How do we go about finding these anomolies?
To help answer this question, I employed the Great Expectations library which applies "expectations" to the data pipeline in order look for data which does not meet those expectations. An example expectation that is applied to the pipeline is provided below.
sdf.expect_column_max_to_be_between("MAX_PRICE", 1, 500, result_format="BOOLEAN_ONLY")

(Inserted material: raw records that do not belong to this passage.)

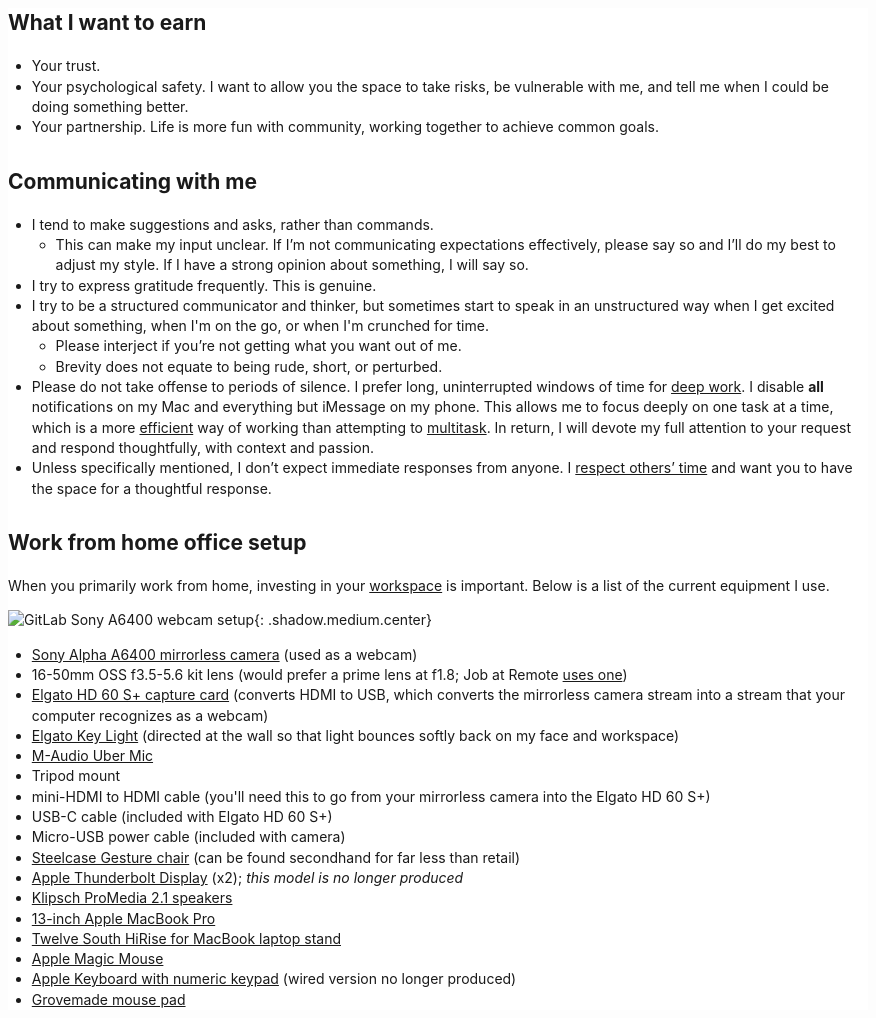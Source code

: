 ## What I want to earn

* Your trust.
* Your psychological safety. I want to allow you the space to take risks, be vulnerable with me, and tell me when I could be doing something better.
* Your partnership. Life is more fun with community, working together to achieve common goals. 

## Communicating with me

* I tend to make suggestions and asks, rather than commands. 
  * This can make my input unclear. If I’m not communicating expectations effectively, please say so and I’ll do my best to adjust my style. If I have a strong opinion about something, I will say so.
* I try to express gratitude frequently. This is genuine.
* I try to be a structured communicator and thinker, but sometimes start to speak in an unstructured way when I get excited about something, when I'm on the go, or when I'm crunched for time.
  * Please interject if you’re not getting what you want out of me.
  * Brevity does not equate to being rude, short, or perturbed. 
* Please do not take offense to periods of silence. I prefer long, uninterrupted windows of time for [deep work](/company/culture/all-remote/asynchronous/#mental-health). I disable **all** notifications on my Mac and everything but iMessage on my phone. This allows me to focus deeply on one task at a time, which is a more [efficient](/handbook/values/#efficiency) way of working than attempting to [multitask](https://signalvnoise.com/posts/1589-multitasking-is-the-fastest-way-to-mediocrity). In return, I will devote my full attention to your request and respond thoughtfully, with context and passion. 
* Unless specifically mentioned, I don’t expect immediate responses from anyone. I [respect others’ time](/handbook/communication/#be-respectful-of-others-time) and want you to have the space for a thoughtful response.

## Work from home office setup

When you primarily work from home, investing in your [workspace](/company/culture/all-remote/workspace/) is important. Below is a list of the current equipment I use. 

![GitLab Sony A6400 webcam setup](/images/all-remote/sony-a6400-webcam-setup-gitlab.jpg){: .shadow.medium.center}

* [Sony Alpha A6400 mirrorless camera](https://www.sony.com/electronics/interchangeable-lens-cameras/ilce-6400) (used as a webcam)
* 16-50mm OSS f3.5-5.6 kit lens (would prefer a prime lens at f1.8; Job at Remote [uses one](https://blog.remote.com/maximum-productivity-home-office))
* [Elgato HD 60 S+ capture card](https://www.elgato.com/en/gaming/game-capture-hd60-s-plus) (converts HDMI to USB, which converts the mirrorless camera stream into a stream that your computer recognizes as a webcam)
* [Elgato Key Light](https://www.elgato.com/en/gaming/key-light) (directed at the wall so that light bounces softly back on my face and workspace)
* [M-Audio Uber Mic](https://m-audio.com/ubermic)
* Tripod mount
* mini-HDMI to HDMI cable (you'll need this to go from your mirrorless camera into the Elgato HD 60 S+)
* USB-C cable (included with Elgato HD 60 S+)
* Micro-USB power cable (included with camera)
* [Steelcase Gesture chair](https://www.steelcase.com/products/office-chairs/gesture/) (can be found secondhand for far less than retail)
* [Apple Thunderbolt Display](https://en.wikipedia.org/wiki/Apple_Thunderbolt_Display) (x2); *this model is no longer produced*
* [Klipsch ProMedia 2.1 speakers](https://www.klipsch.com/products/klipsch-promedia-2-1-thx-certified-computer-speaker)
* [13-inch Apple MacBook Pro](https://www.apple.com/macbook-pro/)
* [Twelve South HiRise for MacBook laptop stand](https://www.twelvesouth.com/products/hirise-for-macbook)
* [Apple Magic Mouse](https://www.apple.com/shop/product/MLA02LL/A/magic-mouse-2-silver)
* [Apple Keyboard with numeric keypad](https://www.apple.com/shop/product/MQ052LL/A/magic-keyboard-with-numeric-keypad-us-english-silver) (wired version no longer produced)
* [Grovemade mouse pad](https://grovemade.com/product/leather-and-walnut-mouse-pad/?initial=66)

This expectation applies the expecation to the data that the maxiumum price should not be greater than 500 or less than 1. If that expectation is not met, then the user is provided a flag (see dashboard image) to take appropriate action. Employing Great Expectations in a streaming environment proved to be a challenging task as it does not currently support a streaming environment. To overcome this challenge, several data processing steps within spark had to be performed in order utilize Great Expectations. S3, Kafka, Spark, Great Expectations, PostgreSQL, Dash
The Deutsche Börse Public Dataset is a near real-time streaming stock data dataset stored in an external S3 bucket. The data dictionary for the data can be viewed in the dataset's Github repo.
The Xetra data is an S3 bucket stored at the following location:
s3://deutsche-boerse-xetra-pds
Each Xetra csv file within the bucket is defined as follows
- ISIN ISIN of the security: string
- Mnemonic Stock exchange ticker symbol: string
- SecurityDesc Description of the security: string
- SecurityType Type of security: string
- Currency Currency in which the product is traded ISO 4217: string (see https://en.wikipedia.org/wiki/ISO_4217)
- SecurityID Unique identifier for each contract: int
- Date Date of trading period: date
- Time Minute of trading to which this entry relates: time (hh:mm)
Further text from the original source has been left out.